Dall’assemblea nazionale di Napoli la conferma della struttura assembleare di un movimento di massa spontaneo. Inaccettabile rimanere immobili e indifferenti mentre veniamo privati del nostro futuro.
Troppo spesso si tende a identificare Fridays For Future con il volto dell’attivista Greta Thumberg. Sicuramente dobbiamo tanto a lei, perché ha dato voce a una generazione che per anni è stata sottovalutata e considerata indifferente a qualsiasi problema sociale e politico. Dal suo esempio è nato un movimento di milioni di ragazze e di ragazzi che invadono le strade di tutto il mondo, puntando il dito contro i veri colpevoli della crisi climatica. Perciò, anche se Fridays For Future fa riferimento alla giovane attivista svedese come punto di partenza, nel tempo si sta evolvendo seguendo un proprio percorso.
Fridays For Future è un movimento di massa spontaneo. Questa caratteristica ha dei pro e dei contro: se da un lato ha fatto interessare alla questione climatica moltissimi adolescenti e non solo, dall’altro non sono poche le difficoltà nell’organizzazione. Nonostante ciò a mano a mano stiamo prendendo sempre una maggiore consapevolezza di quanto sia necessaria questa lotta.

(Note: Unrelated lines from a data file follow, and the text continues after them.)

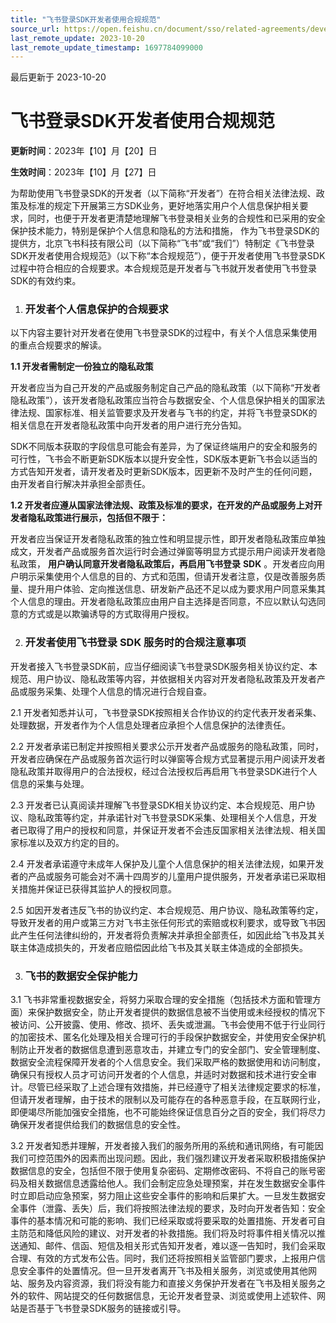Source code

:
 ```yaml
---
title: "飞书登录SDK开发者使用合规规范"
source_url: https://open.feishu.cn/document/sso/related-agreements/developers-use-compliance-specifications
last_remote_update: 2023-10-20
last_remote_update_timestamp: 1697784099000
---
```

最后更新于 2023-10-20

# 飞书登录SDK开发者使用合规规范

**更新时间**：2023年【10】月【20】日

**生效时间**：2023年【10】月【27】日

为帮助使用飞书登录SDK的开发者（以下简称“开发者”）在符合相关法律法规、政策及标准的规定下开展第三方SDK业务，更好地落实用户个人信息保护相关要求，同时，也便于开发者更清楚地理解飞书登录相关业务的合规性和已采用的安全保护技术能力，特别是保护个人信息和隐私的方法和措施， 作为飞书登录SDK的提供方，北京飞书科技有限公司（以下简称“飞书”或“我们”）特制定《飞书登录SDK开发者使用合规规范》（以下称“本合规规范”），便于开发者使用飞书登录SDK过程中符合相应的合规要求。本合规规范是开发者与飞书就开发者使用飞书登录SDK的有效约束。

1. ### **开发者个人信息保护的合规要求**

以下内容主要针对开发者在使用飞书登录SDK的过程中，有关个人信息采集使用的重点合规要求的解读。

**1.1 开发者需制定一份独立的隐私政策**

开发者应当为自己开发的产品或服务制定自己产品的隐私政策（以下简称“开发者隐私政策”），该开发者隐私政策应当符合与数据安全、个人信息保护相关的国家法律法规、国家标准、相关监管要求及开发者与飞书的约定，并将飞书登录SDK的相关信息在开发者隐私政策中向开发者的用户进行充分告知。

SDK不同版本获取的字段信息可能会有差异，为了保证终端用户的安全和服务的可行性，飞书会不断更新SDK版本以提升安全性，SDK版本更新飞书会以适当的方式告知开发者，请开发者及时更新SDK版本，因更新不及时产生的任何问题，由开发者自行解决并承担全部责任。

**1.2 开发者应遵从国家法律法规、政策及标准的要求，在开发的产品或服务上对开发者隐私政策进行展示，包括但不限于：**

开发者应当保证开发者隐私政策的独立性和明显提示性，即开发者隐私政策应单独成文，开发者产品或服务首次运行时会通过弹窗等明显方式提示用户阅读开发者隐私政策， **用户确认同意开发者隐私政策后，再启用飞书登录** **SDK** 。开发者应向用户明示采集使用个人信息的目的、方式和范围，但请开发者注意，仅是改善服务质量、提升用户体验、定向推送信息、研发新产品还不足以成为要求用户同意采集其个人信息的理由。开发者隐私政策应由用户自主选择是否同意，不应以默认勾选同意的方式或是以欺骗诱导的方式取得用户授权。

2. ### **开发者使用飞书登录 SDK 服务时的合规注意事项**

开发者接入飞书登录SDK前，应当仔细阅读飞书登录SDK服务相关协议约定、本规范、用户协议、隐私政策等内容，并依据相关内容对开发者隐私政策及开发者产品或服务采集、处理个人信息的情况进行合规自查。

2.1 开发者知悉并认可，飞书登录SDK按照相关合作协议的约定代表开发者采集、处理数据，开发者作为个人信息处理者应承担个人信息保护的法律责任。

2.2 开发者承诺已制定并按照相关要求公示开发者产品或服务的隐私政策，同时，开发者应确保在产品或服务首次运行时以弹窗等合规方式显著提示用户阅读开发者隐私政策并取得用户的合法授权，经过合法授权后再启用飞书登录SDK进行个人信息的采集与处理。

2.3 开发者已认真阅读并理解飞书登录SDK相关协议约定、本合规规范、用户协议、隐私政策等约定，并承诺针对飞书登录SDK采集、处理相关个人信息，开发者已取得了用户的授权和同意，并保证开发者不会违反国家相关法律法规、相关国家标准以及双方约定的目的。

2.4 开发者承诺遵守未成年人保护及儿童个人信息保护的相关法律法规，如果开发者的产品或服务可能会对不满十四周岁的儿童用户提供服务，开发者承诺已采取相关措施并保证已获得其监护人的授权同意。

2.5 如因开发者违反飞书的协议约定、本合规规范、用户协议、隐私政策等约定，导致开发者的用户或第三方对飞书主张任何形式的索赔或权利要求，或导致飞书因此产生任何法律纠纷的，开发者将负责解决并承担全部责任，如因此给飞书及其关联主体造成损失的，开发者应赔偿因此给飞书及其关联主体造成的全部损失。

3. ### **飞书的数据安全保护能力**

3.1 飞书非常重视数据安全，将努力采取合理的安全措施（包括技术方面和管理方面）来保护数据安全，防止开发者提供的数据信息被不当使用或未经授权的情况下被访问、公开披露、使用、修改、损坏、丢失或泄漏。飞书会使用不低于行业同行的加密技术、匿名化处理及相关合理可行的手段保护数据安全，并使用安全保护机制防止开发者的数据信息遭到恶意攻击，并建立专门的安全部门、安全管理制度、数据安全流程保障开发者的个人信息安全。我们采取严格的数据使用和访问制度，确保只有授权人员才可访问开发者的个人信息，并适时对数据和技术进行安全审计。尽管已经采取了上述合理有效措施，并已经遵守了相关法律规定要求的标准，但请开发者理解，由于技术的限制以及可能存在的各种恶意手段，在互联网行业，即便竭尽所能加强安全措施，也不可能始终保证信息百分之百的安全，我们将尽力确保开发者提供给我们的数据信息的安全性。

3.2 开发者知悉并理解，开发者接入我们的服务所用的系统和通讯网络，有可能因我们可控范围外的因素而出现问题。因此，我们强烈建议开发者采取积极措施保护数据信息的安全，包括但不限于使用复杂密码、定期修改密码、不将自己的账号密码及相关数据信息透露给他人。我们会制定应急处理预案，并在发生数据安全事件时立即启动应急预案，努力阻止这些安全事件的影响和后果扩大。一旦发生数据安全事件（泄露、丢失）后，我们将按照法律法规的要求，及时向开发者告知：安全事件的基本情况和可能的影响、我们已经采取或将要采取的处置措施、开发者可自主防范和降低风险的建议、对开发者的补救措施。我们将及时将事件相关情况以推送通知、邮件、信函、短信及相关形式告知开发者，难以逐一告知时，我们会采取合理、有效的方式发布公告。同时，我们还将按照相关监管部门要求，上报用户信息安全事件的处置情况。但一旦开发者离开飞书及相关服务，浏览或使用其他网站、服务及内容资源，我们将没有能力和直接义务保护开发者在飞书及相关服务之外的软件、网站提交的任何数据信息，无论开发者登录、浏览或使用上述软件、网站是否基于飞书登录SDK服务的链接或引导。
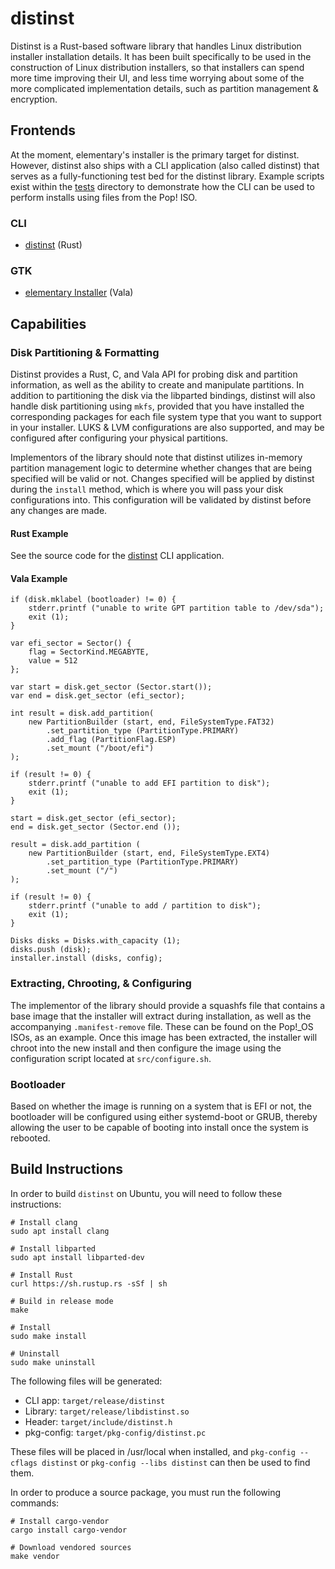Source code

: # distinst

Distinst is a Rust-based software library that handles Linux distribution installer installation details. It has been built specifically to be used in the construction of Linux distribution installers, so that installers can spend more time improving their UI, and less time worrying about some of the more complicated implementation details, such as partition management & encryption.

## Frontends

At the moment, elementary's installer is the primary target for distinst. However, distinst also ships with a CLI application (also called distinst) that serves as a fully-functioning test bed for the distinst library. Example scripts exist within the [tests](https://github.com/pop-os/distinst/tree/master_bionic/tests) directory to demonstrate how the CLI
can be used to perform installs using files from the Pop! ISO.

### CLI

- [distinst](https://github.com/pop-os/distinst/) (Rust)

### GTK

 - [elementary Installer](https://github.com/elementary/installer) (Vala)

## Capabilities

### Disk Partitioning & Formatting

Distinst provides a Rust, C, and Vala API for probing disk and partition information, as well as the ability to create and manipulate partitions. In addition to partitioning the disk via the libparted bindings, distinst will also handle disk partitioning using `mkfs`, provided that you have installed the corresponding packages for each file system type that you want to support in your installer. LUKS & LVM configurations are also supported, and may be configured after configuring your physical partitions.

Implementors of the library should note that distinst utilizes in-memory partition management logic to determine whether changes that are being specified will be valid or not. Changes specified will be applied by distinst during the `install` method, which is where you will pass your disk configurations into. This configuration will be validated by distinst before any changes are made.

#### Rust Example

See the source code for the [distinst](https://github.com/pop-os/distinst/blob/master_bionic/cli/src/main.rs) CLI application.

#### Vala Example

```vala
if (disk.mklabel (bootloader) != 0) {
    stderr.printf ("unable to write GPT partition table to /dev/sda");
    exit (1);
}

var efi_sector = Sector() {
    flag = SectorKind.MEGABYTE,
    value = 512
};

var start = disk.get_sector (Sector.start());
var end = disk.get_sector (efi_sector);

int result = disk.add_partition(
    new PartitionBuilder (start, end, FileSystemType.FAT32)
        .set_partition_type (PartitionType.PRIMARY)
        .add_flag (PartitionFlag.ESP)
        .set_mount ("/boot/efi")
);

if (result != 0) {
    stderr.printf ("unable to add EFI partition to disk");
    exit (1);
}

start = disk.get_sector (efi_sector);
end = disk.get_sector (Sector.end ());

result = disk.add_partition (
    new PartitionBuilder (start, end, FileSystemType.EXT4)
        .set_partition_type (PartitionType.PRIMARY)
        .set_mount ("/")
);

if (result != 0) {
    stderr.printf ("unable to add / partition to disk");
    exit (1);
}

Disks disks = Disks.with_capacity (1);
disks.push (disk);
installer.install (disks, config);
```

### Extracting, Chrooting, & Configuring

The implementor of the library should provide a squashfs file that contains a base image that the installer will extract during installation, as well as the accompanying `.manifest-remove` file. These can be found on the Pop!_OS ISOs, as an example. Once this image has been extracted, the installer will chroot into the new install and then configure the image using the configuration script located at `src/configure.sh`.

### Bootloader

Based on whether the image is running on a system that is EFI or not, the bootloader will be configured using either systemd-boot or GRUB, thereby allowing the user to be capable of booting into install once the system is rebooted.

## Build Instructions

In order to build `distinst` on Ubuntu, you will need to follow these instructions:

```
# Install clang
sudo apt install clang

# Install libparted
sudo apt install libparted-dev

# Install Rust
curl https://sh.rustup.rs -sSf | sh

# Build in release mode
make

# Install
sudo make install

# Uninstall
sudo make uninstall
```

The following files will be generated:

- CLI app: `target/release/distinst`
- Library: `target/release/libdistinst.so`
- Header: `target/include/distinst.h`
- pkg-config: `target/pkg-config/distinst.pc`

These files will be placed in /usr/local when installed, and `pkg-config --cflags distinst` or `pkg-config --libs distinst` can then be used to find them.

In order to produce a source package, you must run the following commands:

```
# Install cargo-vendor
cargo install cargo-vendor

# Download vendored sources
make vendor
```
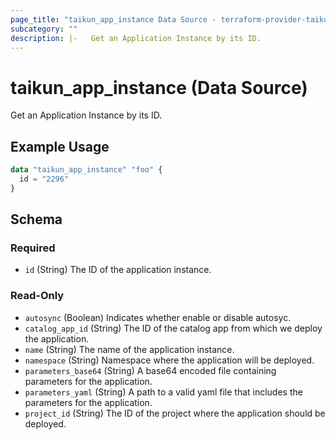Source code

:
 ```yaml
---
page_title: "taikun_app_instance Data Source - terraform-provider-taikun"
subcategory: ""
description: |-   Get an Application Instance by its ID.
---
```


# taikun_app_instance (Data Source)

Get an Application Instance by its ID.

## Example Usage

```terraform
data "taikun_app_instance" "foo" {
  id = "2296"
}
```

<!-- schema generated by tfplugindocs -->
## Schema

### Required

- `id` (String) The ID of the application instance.

### Read-Only

- `autosync` (Boolean) Indicates whether enable or disable autosyc.
- `catalog_app_id` (String) The ID of the catalog app from which we deploy the application.
- `name` (String) The name of the application instance.
- `namespace` (String) Namespace where the application will be deployed.
- `parameters_base64` (String) A base64 encoded file containing parameters for the application.
- `parameters_yaml` (String) A path to a valid yaml file that includes the parameters for the application.
- `project_id` (String) The ID of the project where the application should be deployed.


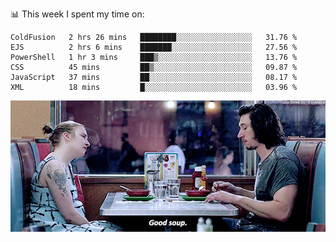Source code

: 📊 This week I spent my time on:
<!--START_SECTION:waka-->

```text
ColdFusion   2 hrs 26 mins   ████████░░░░░░░░░░░░░░░░░   31.76 %
EJS          2 hrs 6 mins    ███████░░░░░░░░░░░░░░░░░░   27.56 %
PowerShell   1 hr 3 mins     ███▒░░░░░░░░░░░░░░░░░░░░░   13.76 %
CSS          45 mins         ██▒░░░░░░░░░░░░░░░░░░░░░░   09.87 %
JavaScript   37 mins         ██░░░░░░░░░░░░░░░░░░░░░░░   08.17 %
XML          18 mins         █░░░░░░░░░░░░░░░░░░░░░░░░   03.96 %
```

<!--END_SECTION:waka-->


![](goodSoup.gif)
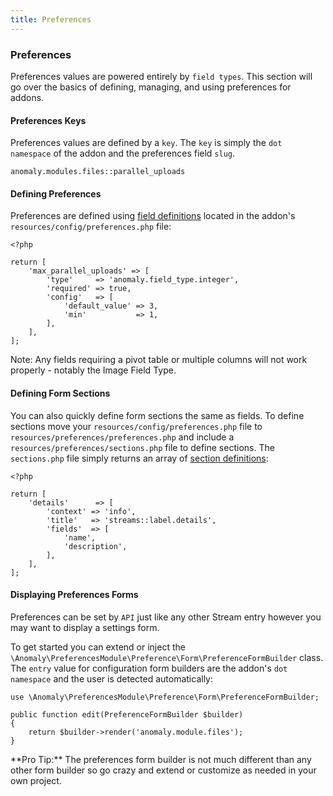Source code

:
 ```yaml
---
title: Preferences
---
```


### Preferences

Preferences values are powered entirely by `field types`. This section will go over the basics of defining, managing, and using preferences for addons.


#### Preferences Keys

Preferences values are defined by a `key`. The `key` is simply the `dot namespace` of the addon and the preferences field `slug`.

    anomaly.modules.files::parallel_uploads


#### Defining Preferences

Preferences are defined using [field definitions](/documentation/streams-platform/v1.1#ui/forms/fields/the-field-definition) located in the addon's `resources/config/preferences.php` file:

    <?php

    return [
        'max_parallel_uploads' => [
            'type'     => 'anomaly.field_type.integer',
            'required' => true,
            'config'   => [
                'default_value' => 3,
                'min'           => 1,
            ],
        ],
    ];

Note: Any fields requiring a pivot table or multiple columns will not work properly - notably the Image Field Type.


#### Defining Form Sections

You can also quickly define form sections the same as fields. To define sections move your `resources/config/preferences.php` file to `resources/preferences/preferences.php` and include a `resources/preferences/sections.php` file to define sections. The `sections.php` file simply returns an array of [section definitions](/documentation/streams-platform/v1.1#ui/control-panel/the-section-definition):

    <?php

    return [
        'details'      => [
            'context' => 'info',
            'title'   => 'streams::label.details',
            'fields'  => [
                'name',
                'description',
            ],
        ],
    ];


#### Displaying Preferences Forms

Preferences can be set by `API` just like any other Stream entry however you may want to display a settings form.

To get started you can extend or inject the `\Anomaly\PreferencesModule\Preference\Form\PreferenceFormBuilder` class. The `entry` value for configuration form builders are the addon's `dot namespace` and the user is detected automatically:

    use \Anomaly\PreferencesModule\Preference\Form\PreferenceFormBuilder;

    public function edit(PreferenceFormBuilder $builder)
    {
        return $builder->render('anomaly.module.files');
    }

<div class="alert alert-primary">**Pro Tip:** The preferences form builder is not much different than any other form builder so go crazy and extend or customize as needed in your own project.</div>
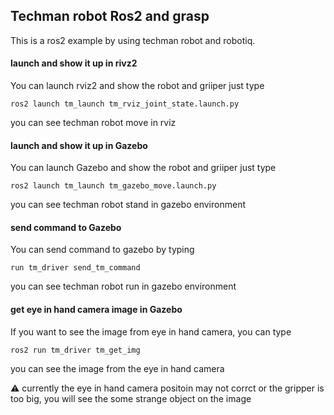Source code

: ## Techman robot Ros2 and grasp
This is a ros2 example by using techman robot and robotiq.
#### launch and show it up in rivz2
You can launch rviz2 and show the robot and griiper just type
```
ros2 launch tm_launch tm_rviz_joint_state.launch.py
```
you can see techman robot move in rviz

#### launch and show it up in Gazebo
You can launch Gazebo and show the robot and griiper just type
```
ros2 launch tm_launch tm_gazebo_move.launch.py
```
you can see techman robot stand in gazebo environment

#### send command to Gazebo
You can send command to gazebo by typing
```
run tm_driver send_tm_command
```
you can see techman robot run in gazebo environment

#### get eye in hand camera image in Gazebo

If you want to see the image from eye in hand camera, you can type 
```
ros2 run tm_driver tm_get_img
```
you can see the image from the eye in hand camera

:warning: currently the eye in hand camera positoin may not corrct or the gripper is too big, you will see the some strange object on the image
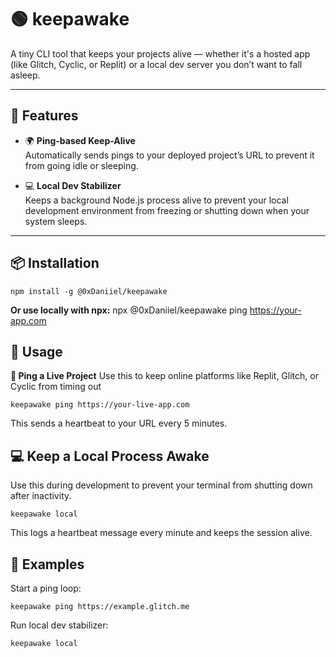 # 🟢 keepawake

A tiny CLI tool that keeps your projects alive — whether it's a hosted app (like Glitch, Cyclic, or Replit) or a local dev server you don’t want to fall asleep.

---

## 🔧 Features

- 🌍 **Ping-based Keep-Alive**  
  Automatically sends pings to your deployed project’s URL to prevent it from going idle or sleeping.

- 💻 **Local Dev Stabilizer**  
  Keeps a background Node.js process alive to prevent your local development environment from freezing or shutting down when your system sleeps.

---

## 📦 Installation

```
npm install -g @0xDaniiel/keepawake
```

**Or use locally with npx:**
npx @0xDaniiel/keepawake ping https://your-app.com


## 🚀 Usage
**🔁 Ping a Live Project**
Use this to keep online platforms like Replit, Glitch, or Cyclic from timing out
```
keepawake ping https://your-live-app.com
```
This sends a heartbeat to your URL every 5 minutes.

## 💻 Keep a Local Process Awake
Use this during development to prevent your terminal from shutting down after inactivity.
```
keepawake local
```
This logs a heartbeat message every minute and keeps the session alive.

## 📂 Examples
Start a ping loop:
```
keepawake ping https://example.glitch.me
```

Run local dev stabilizer:
 ```
keepawake local
```

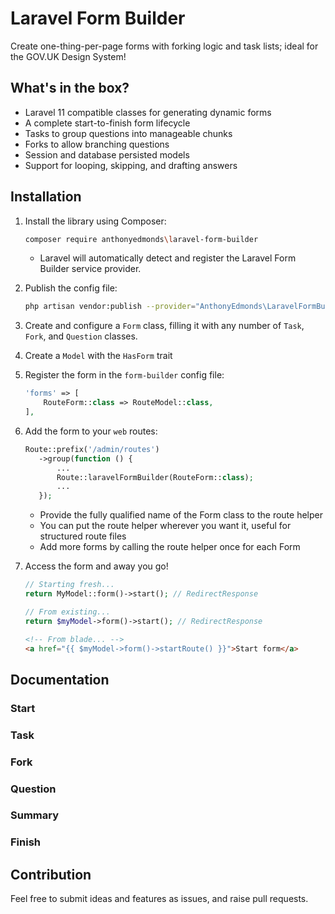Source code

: # Laravel Form Builder

Create one-thing-per-page forms with forking logic and task lists; ideal for the GOV.UK Design System!

## What's in the box?

* Laravel 11 compatible classes for generating dynamic forms
* A complete start-to-finish form lifecycle
* Tasks to group questions into manageable chunks
* Forks to allow branching questions
* Session and database persisted models
* Support for looping, skipping, and drafting answers

## Installation

1. Install the library using Composer:
    ```bash
    composer require anthonyedmonds\laravel-form-builder
    ```
    * Laravel will automatically detect and register the Laravel Form Builder service provider.
2. Publish the config file:
   ```bash
   php artisan vendor:publish --provider="AnthonyEdmonds\LaravelFormBuilder\ServiceProviders\LaravelFormBuilderServiceProvider"
   ```
3. Create and configure a `Form` class, filling it with any number of `Task`, `Fork`, and `Question` classes.
4. Create a `Model` with the `HasForm` trait
5. Register the form in the `form-builder` config file:
   ```php
   'forms' => [
       RouteForm::class => RouteModel::class,
   ],
   ```
6. Add the form to your `web` routes:
    ```php
   Route::prefix('/admin/routes')
       ->group(function () {
           ...
           Route::laravelFormBuilder(RouteForm::class);
           ...
       });
    ```
   * Provide the fully qualified name of the Form class to the route helper
   * You can put the route helper wherever you want it, useful for structured route files
   * Add more forms by calling the route helper once for each Form
7. Access the form and away you go!
    ```php
    // Starting fresh...
    return MyModel::form()->start(); // RedirectResponse
   
    // From existing...
    return $myModel->form()->start(); // RedirectResponse
    ```
   
    ```html
    <!-- From blade... -->
    <a href="{{ $myModel->form()->startRoute() }}">Start form</a>
    ```

## Documentation

### Start

### Task

### Fork

### Question

### Summary

### Finish

## Contribution

Feel free to submit ideas and features as issues, and raise pull requests.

In Italia abbiamo fatto nostra la pratica assembleare. Dal report della seconda assemblea nazionale, tenuta a Napoli il 5 e 6 ottobre, possiamo leggere: “Rivendichiamo l’autonomia e sovranità delle assemblee locali, in quanto linfa vitale del nostro movimento e di cui le assemblee locali sono spazi decisionali. Crediamo infatti che la forma assembleare garantisca un modello decisionale partecipativo, aperto e orizzontale. Dalle assemblee locali infatti devono emergere le esigenze di mobilitazione, di organizzazione e di approfondimento. L’altro spazio decisionale collettivamente riconosciuto è l’assemblea nazionale, dove si prendono decisioni specifiche di interesse nazionale, e che serve per dare le linee guida da seguire”.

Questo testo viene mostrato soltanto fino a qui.